Minister for Police Minister for the Illawarra
- In office 8 September 2008 – 11 September 2008
- Preceded by: David Campbell

Member for Kiama
- In office 27 March 1999 – 23 March 2011
- Preceded by: Bob Harrison
- Succeeded by: Gareth Ward

Personal details
- Born: 10 March 1972 (age 54)
- Party: Labor Party We Love Kiama Gerringong Jamberoo
- Profession: Solicitor Academic

= Matt Brown (Australian politician) =

Australian politician

Matthew James Brown (born 10 March 1972) is an Australian politician, elected as a member of the New South Wales Legislative Assembly for Kiama between 1999 and 2011. He was appointed Minister for Police and Minister for the Illawarra in the New South Wales Government on 8 September 2008 but resigned three days later after allegations of inappropriate conduct at a party in Parliament House occurring in June 2008.

Brown holds a Bachelor of Mathematics and a Bachelor of Laws from the University of Wollongong. Prior to his election he worked as solicitor and as a lecturer at the university.

==Political career==
Brown was elected as Member for Kiama in 1999, representing the Labor Party.

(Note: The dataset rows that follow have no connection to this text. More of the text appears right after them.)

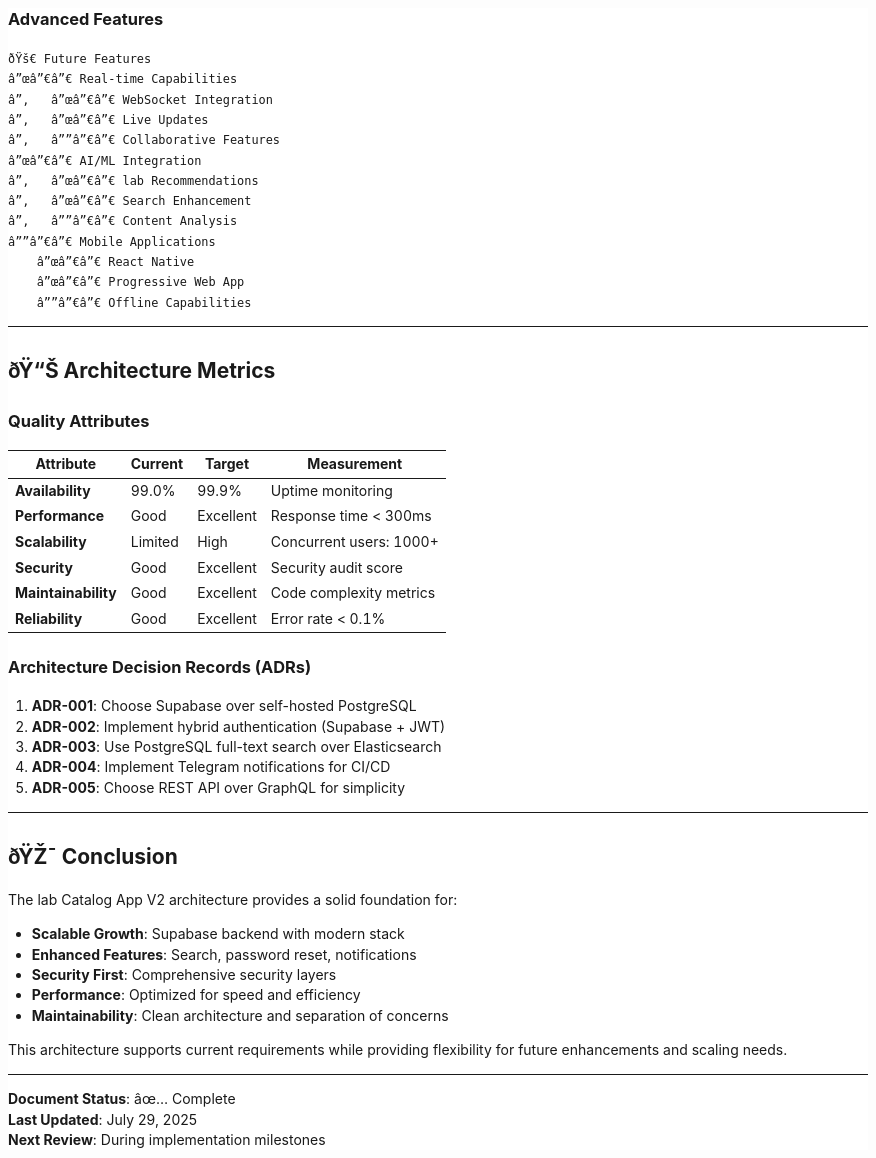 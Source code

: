 ### Advanced Features
```
ðŸš€ Future Features
â”œâ”€â”€ Real-time Capabilities
â”‚   â”œâ”€â”€ WebSocket Integration
â”‚   â”œâ”€â”€ Live Updates
â”‚   â””â”€â”€ Collaborative Features
â”œâ”€â”€ AI/ML Integration
â”‚   â”œâ”€â”€ lab Recommendations
â”‚   â”œâ”€â”€ Search Enhancement
â”‚   â””â”€â”€ Content Analysis
â””â”€â”€ Mobile Applications
    â”œâ”€â”€ React Native
    â”œâ”€â”€ Progressive Web App
    â””â”€â”€ Offline Capabilities
```

---

## ðŸ“Š Architecture Metrics

### Quality Attributes

| Attribute | Current | Target | Measurement |
|-----------|---------|--------|-------------|
| **Availability** | 99.0% | 99.9% | Uptime monitoring |
| **Performance** | Good | Excellent | Response time < 300ms |
| **Scalability** | Limited | High | Concurrent users: 1000+ |
| **Security** | Good | Excellent | Security audit score |
| **Maintainability** | Good | Excellent | Code complexity metrics |
| **Reliability** | Good | Excellent | Error rate < 0.1% |

### Architecture Decision Records (ADRs)

1. **ADR-001**: Choose Supabase over self-hosted PostgreSQL
2. **ADR-002**: Implement hybrid authentication (Supabase + JWT)
3. **ADR-003**: Use PostgreSQL full-text search over Elasticsearch
4. **ADR-004**: Implement Telegram notifications for CI/CD
5. **ADR-005**: Choose REST API over GraphQL for simplicity

---

## ðŸŽ¯ Conclusion

The lab Catalog App V2 architecture provides a solid foundation for:
- **Scalable Growth**: Supabase backend with modern stack
- **Enhanced Features**: Search, password reset, notifications
- **Security First**: Comprehensive security layers
- **Performance**: Optimized for speed and efficiency
- **Maintainability**: Clean architecture and separation of concerns

This architecture supports current requirements while providing flexibility for future enhancements and scaling needs.

---

**Document Status**: âœ… Complete  
**Last Updated**: July 29, 2025  
**Next Review**: During implementation milestones


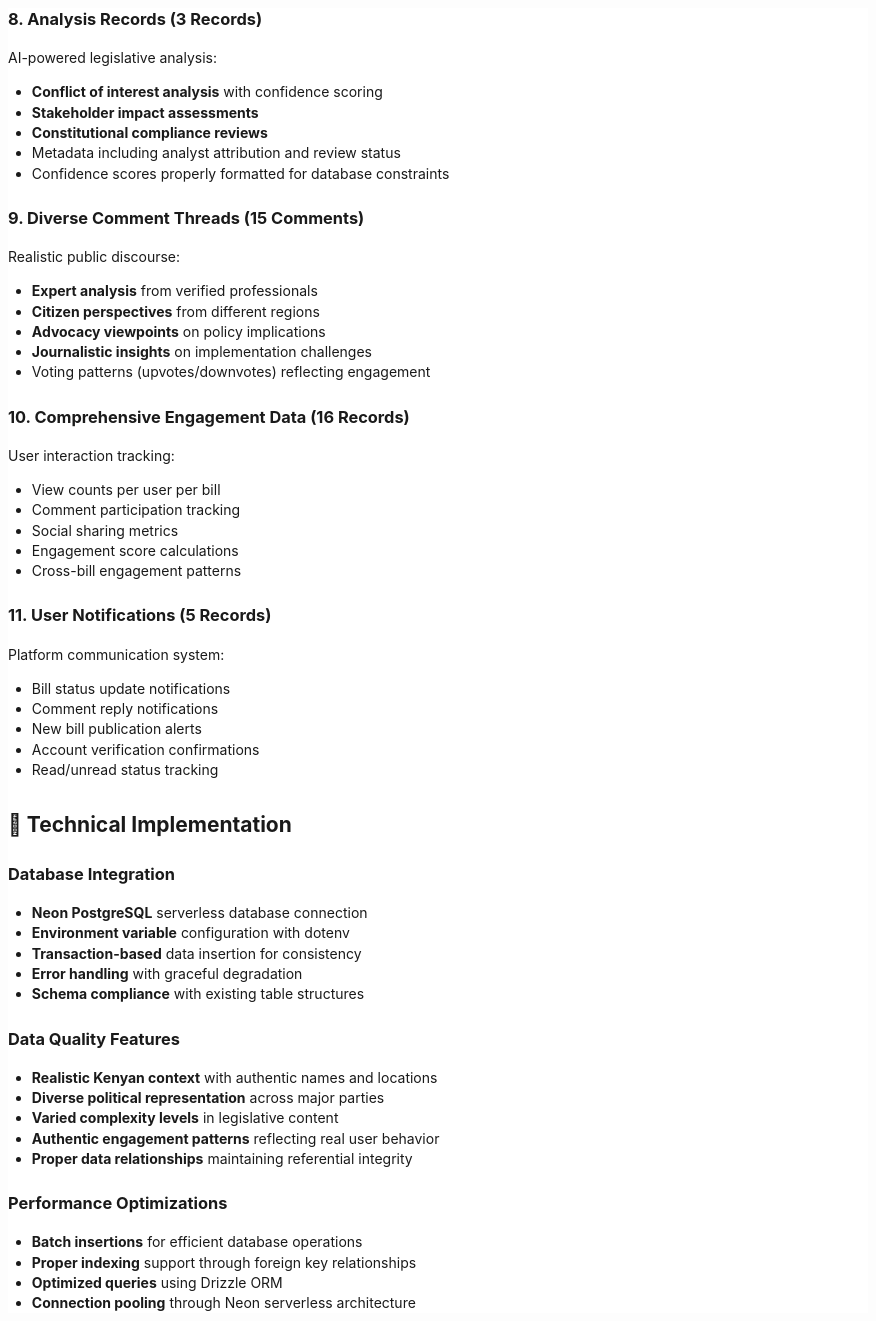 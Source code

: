 ### 8. Analysis Records (3 Records)
AI-powered legislative analysis:
- **Conflict of interest analysis** with confidence scoring
- **Stakeholder impact assessments**
- **Constitutional compliance reviews**
- Metadata including analyst attribution and review status
- Confidence scores properly formatted for database constraints

### 9. Diverse Comment Threads (15 Comments)
Realistic public discourse:
- **Expert analysis** from verified professionals
- **Citizen perspectives** from different regions
- **Advocacy viewpoints** on policy implications
- **Journalistic insights** on implementation challenges
- Voting patterns (upvotes/downvotes) reflecting engagement

### 10. Comprehensive Engagement Data (16 Records)
User interaction tracking:
- View counts per user per bill
- Comment participation tracking
- Social sharing metrics
- Engagement score calculations
- Cross-bill engagement patterns

### 11. User Notifications (5 Records)
Platform communication system:
- Bill status update notifications
- Comment reply notifications
- New bill publication alerts
- Account verification confirmations
- Read/unread status tracking

## 🔧 Technical Implementation

### Database Integration
- **Neon PostgreSQL** serverless database connection
- **Environment variable** configuration with dotenv
- **Transaction-based** data insertion for consistency
- **Error handling** with graceful degradation
- **Schema compliance** with existing table structures

### Data Quality Features
- **Realistic Kenyan context** with authentic names and locations
- **Diverse political representation** across major parties
- **Varied complexity levels** in legislative content
- **Authentic engagement patterns** reflecting real user behavior
- **Proper data relationships** maintaining referential integrity

### Performance Optimizations
- **Batch insertions** for efficient database operations
- **Proper indexing** support through foreign key relationships
- **Optimized queries** using Drizzle ORM
- **Connection pooling** through Neon serverless architecture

He was sworn in as Minister for Housing and Tourism on 2 April 2007, and promoted to Minister for Police and Minister for the Illawarra on 8 September 2008. He resigned on 11 September 2008 after being accused of erotic dancing at a late-night party in his Parliament House office. In 2010, he denied these allegations.

Partly due to the fallout from those allegations, Brown was heavily defeated at the 2011 state election by Liberal challenger Gareth Ward, suffering a swing of over 19 percent.

Brown had been suggested to run for the Federal seat of Throsby at the 2013 election but he decided against it.

Brown ran as a candidate for Kiama Council in the 2016 NSW Council Elections. He was elected to council along with his second running mate, Don Watson.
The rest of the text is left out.